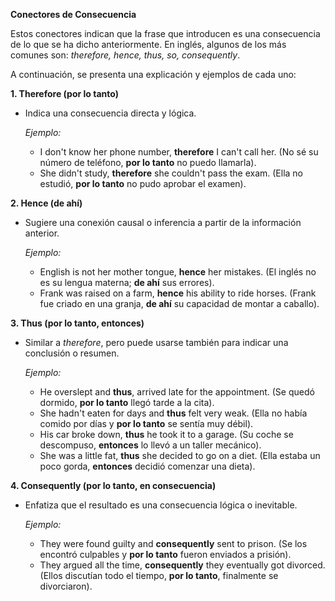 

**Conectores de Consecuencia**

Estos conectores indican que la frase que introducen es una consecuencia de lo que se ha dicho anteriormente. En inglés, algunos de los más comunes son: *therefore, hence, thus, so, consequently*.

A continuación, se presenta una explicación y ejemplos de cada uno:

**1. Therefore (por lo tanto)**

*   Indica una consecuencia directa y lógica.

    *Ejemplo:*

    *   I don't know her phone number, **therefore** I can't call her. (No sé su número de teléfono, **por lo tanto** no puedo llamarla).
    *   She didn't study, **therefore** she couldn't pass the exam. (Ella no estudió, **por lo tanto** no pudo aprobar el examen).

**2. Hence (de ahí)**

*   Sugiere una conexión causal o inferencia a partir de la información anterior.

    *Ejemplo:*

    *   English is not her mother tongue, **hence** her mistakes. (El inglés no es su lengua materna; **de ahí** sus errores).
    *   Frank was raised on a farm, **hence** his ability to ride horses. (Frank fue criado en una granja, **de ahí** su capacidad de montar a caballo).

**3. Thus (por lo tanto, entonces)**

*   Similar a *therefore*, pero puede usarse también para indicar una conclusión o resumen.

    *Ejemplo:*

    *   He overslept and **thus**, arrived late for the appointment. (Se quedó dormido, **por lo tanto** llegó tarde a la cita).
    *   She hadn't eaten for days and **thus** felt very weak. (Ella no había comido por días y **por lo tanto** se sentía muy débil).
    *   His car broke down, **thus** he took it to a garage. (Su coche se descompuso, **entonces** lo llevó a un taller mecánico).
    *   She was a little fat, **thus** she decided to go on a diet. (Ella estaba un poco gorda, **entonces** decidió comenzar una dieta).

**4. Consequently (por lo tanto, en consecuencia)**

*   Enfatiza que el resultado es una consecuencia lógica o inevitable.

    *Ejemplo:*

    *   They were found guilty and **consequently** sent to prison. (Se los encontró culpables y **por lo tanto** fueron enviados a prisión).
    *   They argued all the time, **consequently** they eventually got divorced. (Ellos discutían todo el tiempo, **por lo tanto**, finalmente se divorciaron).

* * *

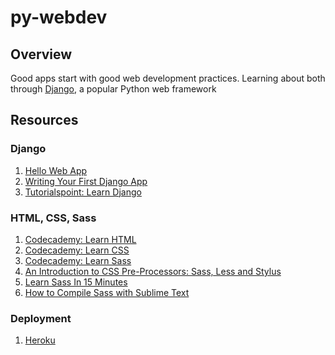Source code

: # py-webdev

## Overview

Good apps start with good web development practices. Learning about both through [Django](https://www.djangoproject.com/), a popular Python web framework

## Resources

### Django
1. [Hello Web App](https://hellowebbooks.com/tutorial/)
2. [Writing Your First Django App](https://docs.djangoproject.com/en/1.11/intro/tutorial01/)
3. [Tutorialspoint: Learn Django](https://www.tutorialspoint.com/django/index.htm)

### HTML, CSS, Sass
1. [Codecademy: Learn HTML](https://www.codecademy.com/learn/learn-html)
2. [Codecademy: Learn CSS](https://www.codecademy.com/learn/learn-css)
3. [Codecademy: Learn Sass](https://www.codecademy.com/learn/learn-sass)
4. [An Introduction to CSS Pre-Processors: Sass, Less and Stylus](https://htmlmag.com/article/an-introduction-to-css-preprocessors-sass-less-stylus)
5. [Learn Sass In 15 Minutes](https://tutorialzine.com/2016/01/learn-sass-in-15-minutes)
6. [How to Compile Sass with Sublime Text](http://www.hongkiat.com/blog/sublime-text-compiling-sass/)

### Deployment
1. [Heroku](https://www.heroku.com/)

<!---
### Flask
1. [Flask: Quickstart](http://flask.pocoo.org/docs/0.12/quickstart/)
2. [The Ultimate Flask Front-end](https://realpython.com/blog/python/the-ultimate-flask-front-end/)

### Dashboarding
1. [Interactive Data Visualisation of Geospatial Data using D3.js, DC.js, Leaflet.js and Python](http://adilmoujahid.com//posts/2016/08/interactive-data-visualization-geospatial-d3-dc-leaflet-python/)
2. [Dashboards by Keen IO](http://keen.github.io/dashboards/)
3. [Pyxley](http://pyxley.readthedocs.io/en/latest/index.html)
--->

* * *

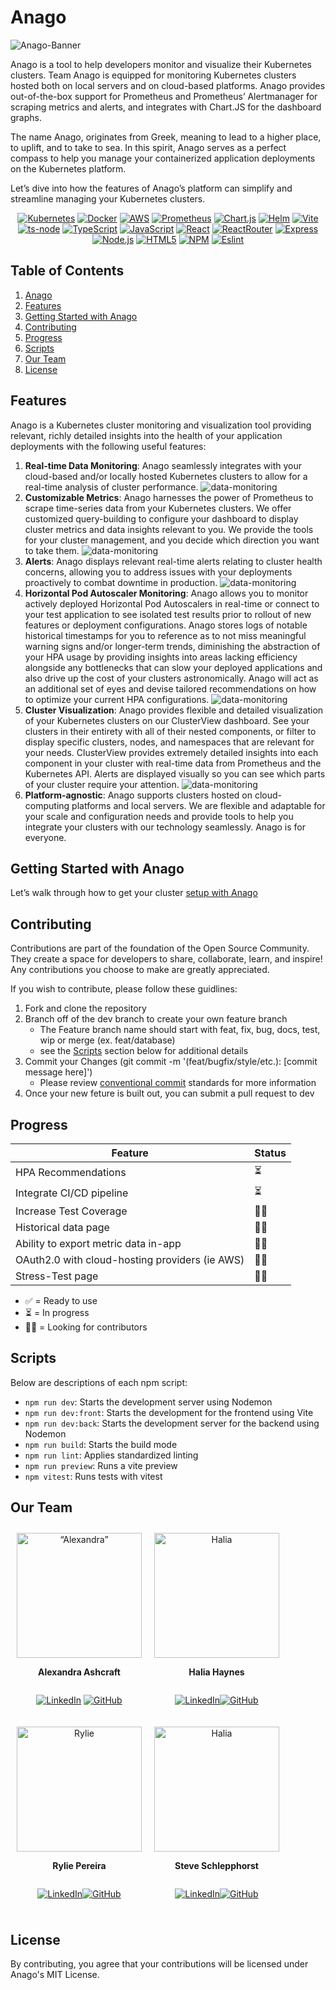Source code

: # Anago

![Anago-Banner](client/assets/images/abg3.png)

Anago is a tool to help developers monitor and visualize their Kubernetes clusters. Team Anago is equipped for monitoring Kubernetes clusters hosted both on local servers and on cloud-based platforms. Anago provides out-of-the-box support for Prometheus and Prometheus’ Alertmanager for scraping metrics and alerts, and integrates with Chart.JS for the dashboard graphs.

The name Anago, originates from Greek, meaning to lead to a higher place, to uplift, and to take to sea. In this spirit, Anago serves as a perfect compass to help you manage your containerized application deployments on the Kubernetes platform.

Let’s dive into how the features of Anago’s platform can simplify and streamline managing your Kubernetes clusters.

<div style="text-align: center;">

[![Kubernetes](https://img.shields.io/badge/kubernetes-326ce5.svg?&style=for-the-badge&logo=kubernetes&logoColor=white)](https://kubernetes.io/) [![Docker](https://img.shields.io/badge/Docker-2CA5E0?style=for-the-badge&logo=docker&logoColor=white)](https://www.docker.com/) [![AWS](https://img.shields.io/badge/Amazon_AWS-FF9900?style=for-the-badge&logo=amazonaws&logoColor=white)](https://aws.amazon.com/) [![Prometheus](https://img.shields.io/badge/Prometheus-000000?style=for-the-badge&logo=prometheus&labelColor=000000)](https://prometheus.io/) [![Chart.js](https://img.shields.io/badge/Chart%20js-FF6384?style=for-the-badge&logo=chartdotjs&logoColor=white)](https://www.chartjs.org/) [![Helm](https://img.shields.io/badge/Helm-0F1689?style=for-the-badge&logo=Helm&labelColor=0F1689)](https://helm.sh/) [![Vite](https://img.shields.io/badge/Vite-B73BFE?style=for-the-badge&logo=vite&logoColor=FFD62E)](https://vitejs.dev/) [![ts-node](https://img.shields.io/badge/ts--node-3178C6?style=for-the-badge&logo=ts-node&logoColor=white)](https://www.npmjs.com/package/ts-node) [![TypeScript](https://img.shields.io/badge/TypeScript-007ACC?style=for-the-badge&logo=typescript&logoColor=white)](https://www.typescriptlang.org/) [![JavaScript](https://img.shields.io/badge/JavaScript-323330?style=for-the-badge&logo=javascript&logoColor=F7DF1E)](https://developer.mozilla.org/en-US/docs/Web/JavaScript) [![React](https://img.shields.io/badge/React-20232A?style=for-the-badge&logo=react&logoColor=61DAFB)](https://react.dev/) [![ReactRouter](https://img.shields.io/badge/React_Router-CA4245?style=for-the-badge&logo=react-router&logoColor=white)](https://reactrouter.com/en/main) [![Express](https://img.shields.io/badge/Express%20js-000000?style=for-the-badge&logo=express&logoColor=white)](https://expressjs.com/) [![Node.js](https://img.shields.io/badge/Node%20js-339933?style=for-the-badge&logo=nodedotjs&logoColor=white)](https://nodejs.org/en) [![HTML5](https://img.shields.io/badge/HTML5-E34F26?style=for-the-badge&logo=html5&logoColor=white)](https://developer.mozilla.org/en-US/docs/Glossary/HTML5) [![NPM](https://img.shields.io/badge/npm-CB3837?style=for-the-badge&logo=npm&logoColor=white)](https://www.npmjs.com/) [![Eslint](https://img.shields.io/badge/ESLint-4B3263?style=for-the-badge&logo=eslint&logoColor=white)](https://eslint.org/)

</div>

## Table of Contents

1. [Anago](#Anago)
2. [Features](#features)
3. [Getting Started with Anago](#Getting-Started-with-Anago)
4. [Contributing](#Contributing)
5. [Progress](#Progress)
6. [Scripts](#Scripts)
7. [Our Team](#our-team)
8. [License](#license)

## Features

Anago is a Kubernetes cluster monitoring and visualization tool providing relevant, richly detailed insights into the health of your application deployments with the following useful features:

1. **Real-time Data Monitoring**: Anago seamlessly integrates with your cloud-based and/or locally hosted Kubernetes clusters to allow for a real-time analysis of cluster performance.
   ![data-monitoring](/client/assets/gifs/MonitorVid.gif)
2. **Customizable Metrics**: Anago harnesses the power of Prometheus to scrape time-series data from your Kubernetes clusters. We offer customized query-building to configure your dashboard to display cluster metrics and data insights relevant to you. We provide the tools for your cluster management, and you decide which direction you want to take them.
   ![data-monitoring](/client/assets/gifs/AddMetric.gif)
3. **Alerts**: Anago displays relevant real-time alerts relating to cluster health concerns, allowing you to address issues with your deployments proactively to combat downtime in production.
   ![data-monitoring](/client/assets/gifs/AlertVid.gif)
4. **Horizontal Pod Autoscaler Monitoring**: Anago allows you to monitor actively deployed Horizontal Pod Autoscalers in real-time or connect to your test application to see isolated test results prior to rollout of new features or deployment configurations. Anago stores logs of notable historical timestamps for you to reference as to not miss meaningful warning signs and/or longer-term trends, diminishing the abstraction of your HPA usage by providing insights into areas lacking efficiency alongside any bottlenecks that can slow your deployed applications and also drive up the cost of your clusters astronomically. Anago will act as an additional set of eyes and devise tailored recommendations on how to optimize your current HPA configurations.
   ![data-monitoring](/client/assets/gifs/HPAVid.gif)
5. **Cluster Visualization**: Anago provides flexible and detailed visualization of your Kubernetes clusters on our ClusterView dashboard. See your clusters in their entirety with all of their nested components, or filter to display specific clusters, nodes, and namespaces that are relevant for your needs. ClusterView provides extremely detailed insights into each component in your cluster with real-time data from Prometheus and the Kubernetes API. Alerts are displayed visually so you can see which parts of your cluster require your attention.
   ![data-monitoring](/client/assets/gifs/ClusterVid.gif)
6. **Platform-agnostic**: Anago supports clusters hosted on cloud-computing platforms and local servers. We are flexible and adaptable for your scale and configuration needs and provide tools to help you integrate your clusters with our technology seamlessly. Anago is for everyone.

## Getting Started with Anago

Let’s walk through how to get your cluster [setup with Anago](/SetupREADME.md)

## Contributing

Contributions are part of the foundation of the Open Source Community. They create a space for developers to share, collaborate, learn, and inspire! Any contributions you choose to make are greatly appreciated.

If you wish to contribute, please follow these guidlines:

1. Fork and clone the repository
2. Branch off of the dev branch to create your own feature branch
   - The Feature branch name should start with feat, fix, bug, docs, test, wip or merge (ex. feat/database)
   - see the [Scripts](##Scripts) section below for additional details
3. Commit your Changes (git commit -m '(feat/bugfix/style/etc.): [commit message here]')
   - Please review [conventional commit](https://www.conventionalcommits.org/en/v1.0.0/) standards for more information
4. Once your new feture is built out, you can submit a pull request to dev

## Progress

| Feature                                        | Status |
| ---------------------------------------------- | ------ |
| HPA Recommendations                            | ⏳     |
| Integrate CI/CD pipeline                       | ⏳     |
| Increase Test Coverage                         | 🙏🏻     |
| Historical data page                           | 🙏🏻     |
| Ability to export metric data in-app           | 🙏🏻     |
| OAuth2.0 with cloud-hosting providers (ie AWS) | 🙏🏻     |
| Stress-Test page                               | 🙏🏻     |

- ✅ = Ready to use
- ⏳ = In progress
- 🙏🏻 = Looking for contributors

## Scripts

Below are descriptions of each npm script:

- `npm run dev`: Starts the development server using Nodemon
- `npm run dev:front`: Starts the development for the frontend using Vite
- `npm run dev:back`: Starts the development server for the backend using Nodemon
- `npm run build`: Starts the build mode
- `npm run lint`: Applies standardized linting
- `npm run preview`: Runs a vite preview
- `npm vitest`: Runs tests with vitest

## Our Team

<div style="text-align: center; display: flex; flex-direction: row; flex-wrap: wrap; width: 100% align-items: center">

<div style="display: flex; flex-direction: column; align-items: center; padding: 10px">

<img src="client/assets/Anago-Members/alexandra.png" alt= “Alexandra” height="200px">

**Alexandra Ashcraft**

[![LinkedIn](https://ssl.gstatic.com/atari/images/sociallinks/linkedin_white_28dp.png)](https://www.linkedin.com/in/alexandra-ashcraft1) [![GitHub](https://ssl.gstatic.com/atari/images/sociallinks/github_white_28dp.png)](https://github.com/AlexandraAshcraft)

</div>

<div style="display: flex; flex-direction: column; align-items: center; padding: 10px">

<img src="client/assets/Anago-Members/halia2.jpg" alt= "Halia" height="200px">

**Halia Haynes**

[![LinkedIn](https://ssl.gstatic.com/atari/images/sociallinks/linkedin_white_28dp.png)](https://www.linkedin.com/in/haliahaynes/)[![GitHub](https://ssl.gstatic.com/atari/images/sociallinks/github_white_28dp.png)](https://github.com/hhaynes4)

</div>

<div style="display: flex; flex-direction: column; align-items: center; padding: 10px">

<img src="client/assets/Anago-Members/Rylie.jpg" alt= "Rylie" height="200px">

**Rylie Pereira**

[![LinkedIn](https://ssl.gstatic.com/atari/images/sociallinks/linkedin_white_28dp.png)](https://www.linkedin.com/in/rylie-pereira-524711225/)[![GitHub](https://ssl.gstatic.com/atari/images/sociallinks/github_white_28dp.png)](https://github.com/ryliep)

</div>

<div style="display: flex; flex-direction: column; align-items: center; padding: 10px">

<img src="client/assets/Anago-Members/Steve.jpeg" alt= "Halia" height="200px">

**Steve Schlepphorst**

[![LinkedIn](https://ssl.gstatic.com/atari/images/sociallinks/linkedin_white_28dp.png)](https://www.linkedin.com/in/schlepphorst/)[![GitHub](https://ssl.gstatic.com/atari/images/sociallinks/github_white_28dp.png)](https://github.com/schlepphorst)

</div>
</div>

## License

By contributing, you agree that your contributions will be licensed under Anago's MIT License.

* * *

**DESCRIPTION OF THE TASK:**
What number of lines in the listing contain the word "additional"? Supply the number with no accompanying text.

**EXERCISE ANSWER:**
2